EXERCISE REQUIREMENTS: Read through the lines below and copy the ones holding the string "gratis".

•••

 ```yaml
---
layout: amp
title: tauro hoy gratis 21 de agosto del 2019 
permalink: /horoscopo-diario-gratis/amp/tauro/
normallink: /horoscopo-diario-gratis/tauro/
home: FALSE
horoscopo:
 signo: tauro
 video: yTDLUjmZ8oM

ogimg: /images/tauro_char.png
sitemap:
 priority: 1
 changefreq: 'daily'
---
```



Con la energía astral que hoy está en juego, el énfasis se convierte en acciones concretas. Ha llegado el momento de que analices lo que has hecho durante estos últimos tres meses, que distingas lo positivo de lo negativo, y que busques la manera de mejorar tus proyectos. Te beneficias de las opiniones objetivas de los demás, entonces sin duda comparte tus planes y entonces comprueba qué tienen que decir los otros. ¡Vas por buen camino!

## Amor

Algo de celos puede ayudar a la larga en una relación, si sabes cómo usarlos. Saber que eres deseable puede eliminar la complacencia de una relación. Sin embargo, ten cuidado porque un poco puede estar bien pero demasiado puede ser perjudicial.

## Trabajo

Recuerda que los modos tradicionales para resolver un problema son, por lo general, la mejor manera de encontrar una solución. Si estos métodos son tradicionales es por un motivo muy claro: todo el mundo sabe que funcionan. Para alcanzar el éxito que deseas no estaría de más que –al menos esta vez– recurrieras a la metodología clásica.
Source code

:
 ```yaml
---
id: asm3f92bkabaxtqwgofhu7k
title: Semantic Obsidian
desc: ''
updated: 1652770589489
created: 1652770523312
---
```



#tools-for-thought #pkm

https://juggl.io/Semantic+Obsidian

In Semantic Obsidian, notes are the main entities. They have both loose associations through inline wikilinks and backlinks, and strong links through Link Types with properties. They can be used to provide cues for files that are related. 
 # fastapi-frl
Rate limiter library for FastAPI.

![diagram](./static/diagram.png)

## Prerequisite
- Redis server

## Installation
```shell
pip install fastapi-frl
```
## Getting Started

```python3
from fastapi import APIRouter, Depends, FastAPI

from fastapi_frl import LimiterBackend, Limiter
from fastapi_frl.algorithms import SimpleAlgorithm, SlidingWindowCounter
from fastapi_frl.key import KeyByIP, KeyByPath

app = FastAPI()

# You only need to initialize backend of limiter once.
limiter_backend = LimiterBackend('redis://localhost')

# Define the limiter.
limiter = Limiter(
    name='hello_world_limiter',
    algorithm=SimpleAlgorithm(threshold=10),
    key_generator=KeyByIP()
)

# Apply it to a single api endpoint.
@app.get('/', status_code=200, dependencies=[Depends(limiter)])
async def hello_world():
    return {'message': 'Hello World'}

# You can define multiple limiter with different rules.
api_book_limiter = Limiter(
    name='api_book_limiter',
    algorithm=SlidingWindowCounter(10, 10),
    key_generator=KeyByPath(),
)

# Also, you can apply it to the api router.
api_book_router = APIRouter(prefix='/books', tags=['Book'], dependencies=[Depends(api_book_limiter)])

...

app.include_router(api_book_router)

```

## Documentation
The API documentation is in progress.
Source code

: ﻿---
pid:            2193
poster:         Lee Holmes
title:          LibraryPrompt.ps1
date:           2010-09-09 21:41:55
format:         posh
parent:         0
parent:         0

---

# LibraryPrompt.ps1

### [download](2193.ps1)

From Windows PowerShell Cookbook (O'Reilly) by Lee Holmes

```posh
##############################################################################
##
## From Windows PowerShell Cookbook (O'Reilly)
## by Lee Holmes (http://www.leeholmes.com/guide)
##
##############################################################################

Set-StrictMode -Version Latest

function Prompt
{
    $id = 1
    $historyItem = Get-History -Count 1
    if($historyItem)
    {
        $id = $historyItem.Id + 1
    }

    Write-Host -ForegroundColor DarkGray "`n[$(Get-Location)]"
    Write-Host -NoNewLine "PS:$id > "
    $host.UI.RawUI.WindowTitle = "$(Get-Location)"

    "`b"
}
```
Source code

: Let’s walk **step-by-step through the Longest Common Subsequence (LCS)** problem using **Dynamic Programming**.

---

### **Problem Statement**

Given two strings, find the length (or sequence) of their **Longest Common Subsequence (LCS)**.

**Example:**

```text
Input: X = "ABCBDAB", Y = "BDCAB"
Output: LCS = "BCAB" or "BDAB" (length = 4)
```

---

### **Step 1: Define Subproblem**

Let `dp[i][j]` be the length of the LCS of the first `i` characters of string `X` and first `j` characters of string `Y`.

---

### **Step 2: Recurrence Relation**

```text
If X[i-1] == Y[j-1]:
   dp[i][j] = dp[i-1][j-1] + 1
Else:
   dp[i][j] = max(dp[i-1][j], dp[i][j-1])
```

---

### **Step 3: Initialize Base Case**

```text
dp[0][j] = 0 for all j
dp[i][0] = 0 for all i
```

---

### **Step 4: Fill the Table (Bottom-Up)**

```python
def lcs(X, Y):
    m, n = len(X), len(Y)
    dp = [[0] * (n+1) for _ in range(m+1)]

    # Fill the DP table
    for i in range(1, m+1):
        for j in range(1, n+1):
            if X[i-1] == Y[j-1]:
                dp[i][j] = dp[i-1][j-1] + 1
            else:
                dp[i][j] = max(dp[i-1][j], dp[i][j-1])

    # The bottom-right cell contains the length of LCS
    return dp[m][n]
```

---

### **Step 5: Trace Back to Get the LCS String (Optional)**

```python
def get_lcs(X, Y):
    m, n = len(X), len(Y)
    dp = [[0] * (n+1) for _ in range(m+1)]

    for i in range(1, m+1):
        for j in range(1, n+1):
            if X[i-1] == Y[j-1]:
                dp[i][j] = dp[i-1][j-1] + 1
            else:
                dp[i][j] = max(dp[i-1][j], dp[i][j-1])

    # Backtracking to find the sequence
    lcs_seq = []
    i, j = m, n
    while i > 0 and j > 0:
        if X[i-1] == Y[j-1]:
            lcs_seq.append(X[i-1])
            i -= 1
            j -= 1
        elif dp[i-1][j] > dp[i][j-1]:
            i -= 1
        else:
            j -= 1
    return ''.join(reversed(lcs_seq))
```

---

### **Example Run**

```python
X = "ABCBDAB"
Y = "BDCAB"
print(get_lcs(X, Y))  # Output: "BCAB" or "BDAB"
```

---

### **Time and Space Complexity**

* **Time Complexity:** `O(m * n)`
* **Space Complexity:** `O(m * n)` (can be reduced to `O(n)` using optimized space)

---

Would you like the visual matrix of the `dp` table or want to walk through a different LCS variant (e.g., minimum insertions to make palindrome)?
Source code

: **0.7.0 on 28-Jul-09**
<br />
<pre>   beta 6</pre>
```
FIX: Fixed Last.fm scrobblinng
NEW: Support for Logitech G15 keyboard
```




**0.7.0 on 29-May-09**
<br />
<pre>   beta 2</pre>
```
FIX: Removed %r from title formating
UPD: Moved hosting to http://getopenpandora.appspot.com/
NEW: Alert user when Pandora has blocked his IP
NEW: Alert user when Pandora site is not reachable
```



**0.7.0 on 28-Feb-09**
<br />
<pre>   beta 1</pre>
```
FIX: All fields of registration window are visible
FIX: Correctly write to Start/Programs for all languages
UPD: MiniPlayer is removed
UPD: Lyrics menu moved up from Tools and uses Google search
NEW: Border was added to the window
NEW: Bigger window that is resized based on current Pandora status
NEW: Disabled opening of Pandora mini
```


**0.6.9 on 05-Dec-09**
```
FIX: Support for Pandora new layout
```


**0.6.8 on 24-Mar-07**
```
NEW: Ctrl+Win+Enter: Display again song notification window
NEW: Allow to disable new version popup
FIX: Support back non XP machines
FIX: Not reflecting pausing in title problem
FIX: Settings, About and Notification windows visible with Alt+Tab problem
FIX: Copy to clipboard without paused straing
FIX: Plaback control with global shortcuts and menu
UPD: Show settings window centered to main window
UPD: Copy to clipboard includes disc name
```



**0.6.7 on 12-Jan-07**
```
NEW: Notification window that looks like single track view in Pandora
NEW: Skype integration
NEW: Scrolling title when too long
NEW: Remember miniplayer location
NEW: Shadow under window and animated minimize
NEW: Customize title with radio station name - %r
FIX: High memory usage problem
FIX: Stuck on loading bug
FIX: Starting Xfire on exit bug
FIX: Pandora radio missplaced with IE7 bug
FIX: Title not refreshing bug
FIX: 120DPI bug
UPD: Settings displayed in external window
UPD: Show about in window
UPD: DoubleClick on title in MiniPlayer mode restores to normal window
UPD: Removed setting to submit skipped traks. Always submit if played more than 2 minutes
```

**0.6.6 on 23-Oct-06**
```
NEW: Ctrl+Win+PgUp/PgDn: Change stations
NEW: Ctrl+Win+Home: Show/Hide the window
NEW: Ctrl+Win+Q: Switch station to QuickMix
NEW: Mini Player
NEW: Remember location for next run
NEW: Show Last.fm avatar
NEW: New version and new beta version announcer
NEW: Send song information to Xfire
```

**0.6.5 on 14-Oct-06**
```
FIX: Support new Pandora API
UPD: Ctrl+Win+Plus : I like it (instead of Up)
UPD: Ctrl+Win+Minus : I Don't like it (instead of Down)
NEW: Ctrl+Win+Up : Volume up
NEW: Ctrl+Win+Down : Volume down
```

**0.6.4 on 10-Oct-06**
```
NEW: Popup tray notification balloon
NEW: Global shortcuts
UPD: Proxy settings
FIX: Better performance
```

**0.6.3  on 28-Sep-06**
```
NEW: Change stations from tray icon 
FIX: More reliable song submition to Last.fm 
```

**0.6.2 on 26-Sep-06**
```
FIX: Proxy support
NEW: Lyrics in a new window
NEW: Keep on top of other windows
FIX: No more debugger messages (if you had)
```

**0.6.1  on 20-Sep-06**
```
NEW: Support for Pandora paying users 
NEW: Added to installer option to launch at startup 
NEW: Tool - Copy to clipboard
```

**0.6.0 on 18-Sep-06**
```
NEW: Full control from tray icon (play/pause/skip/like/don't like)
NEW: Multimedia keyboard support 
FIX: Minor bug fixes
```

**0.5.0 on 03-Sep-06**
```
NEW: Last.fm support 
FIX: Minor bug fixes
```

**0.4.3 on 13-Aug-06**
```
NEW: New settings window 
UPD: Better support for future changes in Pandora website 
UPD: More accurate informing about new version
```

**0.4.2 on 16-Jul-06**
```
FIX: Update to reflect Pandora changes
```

•••

SOLUTION BELOW:
title: tauro hoy gratis 21 de agosto del 2019 
permalink: /horoscopo-diario-gratis/amp/tauro/
normallink: /horoscopo-diario-gratis/tauro/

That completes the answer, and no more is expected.